Let's assume that the data stream has the following columns:

First and last name
Birthday
Home address
Government ID

Use the select operator to limit the columns emitted downstream to only the name and birthday columns from this data stream. This creates a privacy-compliant downstream table by not emitting the home address and government ID columns.

Another use of projection is to reduce the use of memory and CPU resources downstream by eliminating the flow of unnecessary data (columns and rows) through the Spark engine.

What is selection?

A selection operator only emits a record downstream if its columns satisfy a specified condition. In SQL, the where operator is used for this, while in programming languages, this function is usually refered to as the higher-order-function (usually abbreviated as HOF) named filter.

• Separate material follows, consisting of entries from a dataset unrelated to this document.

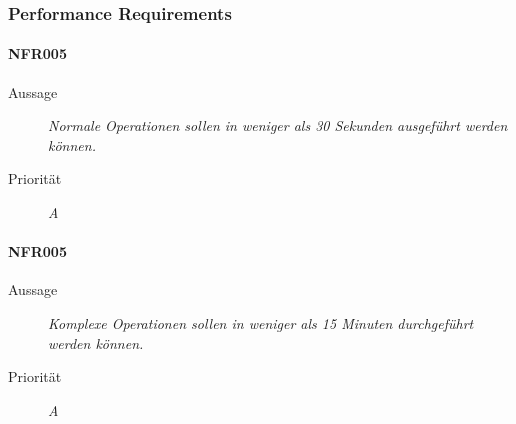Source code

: \subsubsection{Performance Requirements}

\paragraph{NFR005}
\begin{description}
     \item[Aussage]
        \textit{Normale Operationen sollen in weniger als 30 Sekunden ausgef\"uhrt werden k\"onnen.}
    \item [Priorit\"at] \textit{A}
\end{description}

\paragraph{NFR005}
\begin{description}
     \item[Aussage]
        \textit{Komplexe Operationen sollen in weniger als 15 Minuten durchgef\"uhrt werden k\"onnen.}
    \item [Priorit\"at] \textit{A}
\end{description}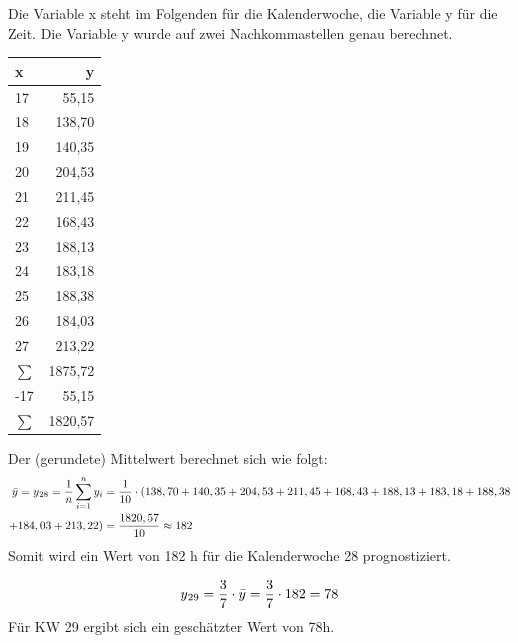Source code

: \documentclass[../review_3.tex]{subfiles}
\begin{document}
Die Variable x steht im Folgenden für die Kalenderwoche, die Variable y für die Zeit. Die Variable y wurde auf zwei Nachkommastellen genau berechnet.
\begin{longtable} [h] {l r} \toprule
    \textbf{x} & \textbf{y} \\ \midrule \endhead
    17         & 55,15      \\
    18         & 138,70     \\
    19         & 140,35     \\
    20         & 204,53     \\
    21         & 211,45     \\
    22         & 168,43     \\
    23         & 188,13     \\
    24         & 183,18     \\
    25         & 188,38     \\
    26         & 184,03     \\
    27         & 213,22     \\\midrule
    $\sum$     & 1875,72    \\
    -17        & 55,15      \\ \midrule
    $\sum$     & 1820,57    \\ \bottomrule
\end{longtable}

Der (gerundete) Mittelwert berechnet sich wie folgt:
\begin{align*}
    \bar{y} = y \textsubscript{28}=  \frac{1}{n}\sum_{i=1}^{n}y_i
     & = \frac{1}{10} \cdot (138,70+140,35+204,53+211,45+168,43+188,13 +183,18 +188,38 \\+184,03+213,22)
     & = \frac{1820,57}{10} \approx 182\end{align*}
Somit wird ein Wert von 182 h für die Kalenderwoche 28 prognostiziert.

\begin{align*}
    y \textsubscript{29} = \frac{3}{7} \cdot \bar{y} = \frac{3}{7}  \cdot 182 = 78
\end{align*}
Für KW 29 ergibt sich ein geschätzter Wert von 78h.
\end{document}
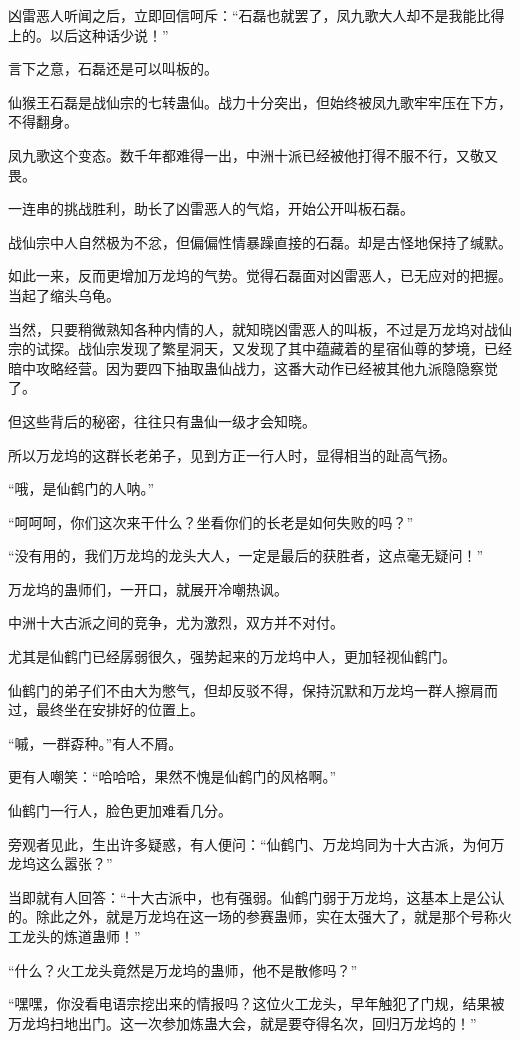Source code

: \begin{this_body}
凶雷恶人听闻之后，立即回信呵斥：“石磊也就罢了，凤九歌大人却不是我能比得上的。以后这种话少说！”

言下之意，石磊还是可以叫板的。

仙猴王石磊是战仙宗的七转蛊仙。战力十分突出，但始终被凤九歌牢牢压在下方，不得翻身。

凤九歌这个变态。数千年都难得一出，中洲十派已经被他打得不服不行，又敬又畏。

一连串的挑战胜利，助长了凶雷恶人的气焰，开始公开叫板石磊。

战仙宗中人自然极为不忿，但偏偏性情暴躁直接的石磊。却是古怪地保持了缄默。

如此一来，反而更增加万龙坞的气势。觉得石磊面对凶雷恶人，已无应对的把握。当起了缩头乌龟。

当然，只要稍微熟知各种内情的人，就知晓凶雷恶人的叫板，不过是万龙坞对战仙宗的试探。战仙宗发现了繁星洞天，又发现了其中蕴藏着的星宿仙尊的梦境，已经暗中攻略经营。因为要四下抽取蛊仙战力，这番大动作已经被其他九派隐隐察觉了。

但这些背后的秘密，往往只有蛊仙一级才会知晓。

所以万龙坞的这群长老弟子，见到方正一行人时，显得相当的趾高气扬。

“哦，是仙鹤门的人呐。”

“呵呵呵，你们这次来干什么？坐看你们的长老是如何失败的吗？”

“没有用的，我们万龙坞的龙头大人，一定是最后的获胜者，这点毫无疑问！”

万龙坞的蛊师们，一开口，就展开冷嘲热讽。

中洲十大古派之间的竞争，尤为激烈，双方并不对付。

尤其是仙鹤门已经孱弱很久，强势起来的万龙坞中人，更加轻视仙鹤门。

仙鹤门的弟子们不由大为憋气，但却反驳不得，保持沉默和万龙坞一群人擦肩而过，最终坐在安排好的位置上。

“嘁，一群孬种。”有人不屑。

更有人嘲笑：“哈哈哈，果然不愧是仙鹤门的风格啊。”

仙鹤门一行人，脸色更加难看几分。

旁观者见此，生出许多疑惑，有人便问：“仙鹤门、万龙坞同为十大古派，为何万龙坞这么嚣张？”

当即就有人回答：“十大古派中，也有强弱。仙鹤门弱于万龙坞，这基本上是公认的。除此之外，就是万龙坞在这一场的参赛蛊师，实在太强大了，就是那个号称火工龙头的炼道蛊师！”

“什么？火工龙头竟然是万龙坞的蛊师，他不是散修吗？”

“嘿嘿，你没看电语宗挖出来的情报吗？这位火工龙头，早年触犯了门规，结果被万龙坞扫地出门。这一次参加炼蛊大会，就是要夺得名次，回归万龙坞的！”


\end{this_body}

You can use either on a DataFrame - the formula is generally the same:

You provide a string that contains your filtering predicate
Your filtering predicate can refer to column names as strings
You can use unary operators like <, >, =, !=

Projection and Selection

Now, let's see these concepts together in a stateless stream:

PythonScalaJavaR

df = ...  # streaming DataFrame with IOT device data with schema { device: string, deviceType: string, signal: double, time: DateType }

# Select the devices which have signal more than 10
df.select("device").where("signal > 10")

// Select the devices which have signal more than 10
df.select("device").where("signal > 10")      // using untyped APIs
ds.filter(_.signal > 10).map(_.device)         // using typed APIs

Dataset<Row> df = ...;    // streaming DataFrame with IOT device data with schema { device: string, type: string, signal: double, time: DateType }
Dataset<DeviceData> ds = df.as(ExpressionEncoder.javaBean(DeviceData.class)); // streaming Dataset with IOT device data

// Select the devices which have signal more than 10
df.select("device").where("signal > 10"); // using untyped APIs
ds.filter((FilterFunction<DeviceData>) value -> value.getSignal() > 10)
  .map((MapFunction<DeviceData, String>) value -> value.getDevice(), Encoders.STRING());

df <- ...  # streaming DataFrame with IOT device data with schema { device: string, deviceType: string, signal: double, time: DateType }

# Select the devices which have signal more than 10
select(where(df, "signal > 10"), "device")